It's a common and understandable question, but they correctly get quickly closed as unclear what you're asking or too broad. In my personal opinion an answer explaining risk and safety would be very much appropriate for those questions - most importantly that there's no such thing as a hard line between safe and unsafe. So my proposal is to create an "artificial" canonical question asking about whether a very general scenario is safe and then a community answer that tries to get that point (and more as appropriate) over. Including examples what good and concrete questions about risk/risk-mitigation one could ask. Then we can close future such questions as duplicate, the asker gets a relevant answer and information on how to better approach their problem and ask questions.
I'm not sure what you envision the answer to the canonical question would be. Would it be a short course on risk assessment? If so, I can see someone reading it and saying well, that doesn't really answer my question and then asking a question which might be good, or might be too broad and/or lacking in detail. I think we should just deal with such questions as they come up until they become too burdensome, and I think that will not happen for quite some time.
Anytime you think you can write a good question that will add value to TGO you should write it.

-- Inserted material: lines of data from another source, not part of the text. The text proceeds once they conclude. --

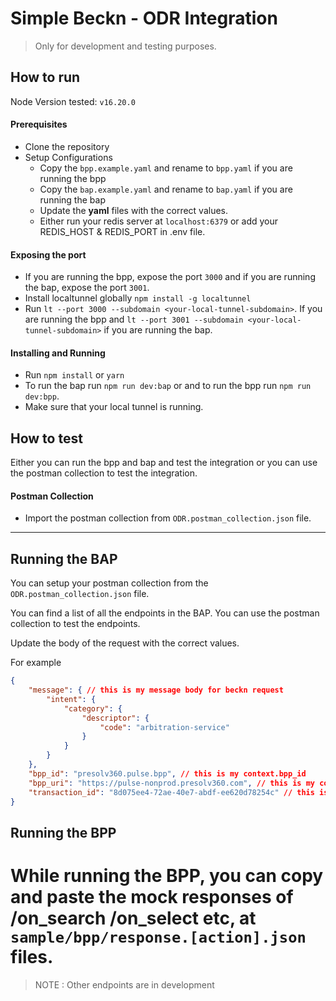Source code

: # Simple Beckn - ODR Integration

>Only for development and testing purposes.


## How to run

Node Version tested: `v16.20.0`

#### Prerequisites

- Clone the repository
- Setup Configurations
  - Copy the `bpp.example.yaml` and rename to `bpp.yaml` if you are running the bpp
  - Copy the `bap.example.yaml` and rename to `bap.yaml` if you are running the bap
  - Update the **yaml** files with the correct values.
  - Either run your redis server at `localhost:6379` or add your REDIS_HOST & REDIS_PORT in .env file.

#### Exposing the port
- If you are running the bpp, expose the port `3000` and if you are running the bap, expose the port `3001`.
- Install localtunnel globally `npm install -g localtunnel`
- Run `lt --port 3000 --subdomain <your-local-tunnel-subdomain>`.
If you are running the bpp and `lt --port 3001 --subdomain <your-local-tunnel-subdomain>` if you are running the bap.

#### Installing and Running
- Run `npm install` or `yarn`
- To run the bap run `npm run dev:bap` or  and to run the bpp run `npm run dev:bpp`.
- Make sure that your local tunnel is running.


## How to test
Either you can run the bpp and bap and test the integration or you can use the postman collection to test the integration.

#### Postman Collection

- Import the postman collection from `ODR.postman_collection.json` file.



---

## Running the BAP

You can setup your postman collection from the `ODR.postman_collection.json` file.

You can find a list of all the endpoints in the BAP. You can use the postman collection to test the endpoints.

Update the body of the request with the correct values.

For example
```json
{
    "message": { // this is my message body for beckn request
        "intent": {
            "category": {
                "descriptor": {
                    "code": "arbitration-service"
                }
            }
        }
    },
    "bpp_id": "presolv360.pulse.bpp", // this is my context.bpp_id
    "bpp_uri": "https://pulse-nonprod.presolv360.com", // this is my context.bpp_uri 
    "transaction_id": "8d075ee4-72ae-40e7-abdf-ee620d78254c" // this is my context.transaction_id [Optional]
}
```

## Running the BPP

While running the BPP, you can copy and paste the mock responses of /on_search /on_select etc, at `sample/bpp/response.[action].json` files.
=======
> NOTE : Other endpoints are in development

There is nothing questionable about the scope here, so not sure how asking if you should write the question is helpful. If you write a good question it be welcomed, if you write a poor question, it will closed and stay closed.
Short answer, not a comment so detracters can downvote as appropriate.
I've seen the canonical question argument come up on other question and answer sites.
There are pros and cons of this approach. How about I list some of each.
Fewer questions to sort through
Easier to find answers to a question
Eliminates trolling that seeks to manipulate that particular question format
Enables the site to be more attractive to search engines
Discourages questions seeking knowledge on specific content
Hides the answer to a specific questions with a range of irrelevant
Loses information in the merging of similar questions
Can go horribly wrong where completely different questions are naively
For me, I suspect the cons are a stronger argument than the pros, however if these were addressed in the solution proposed for introduction of canonical questions, then the scheme could be made to work.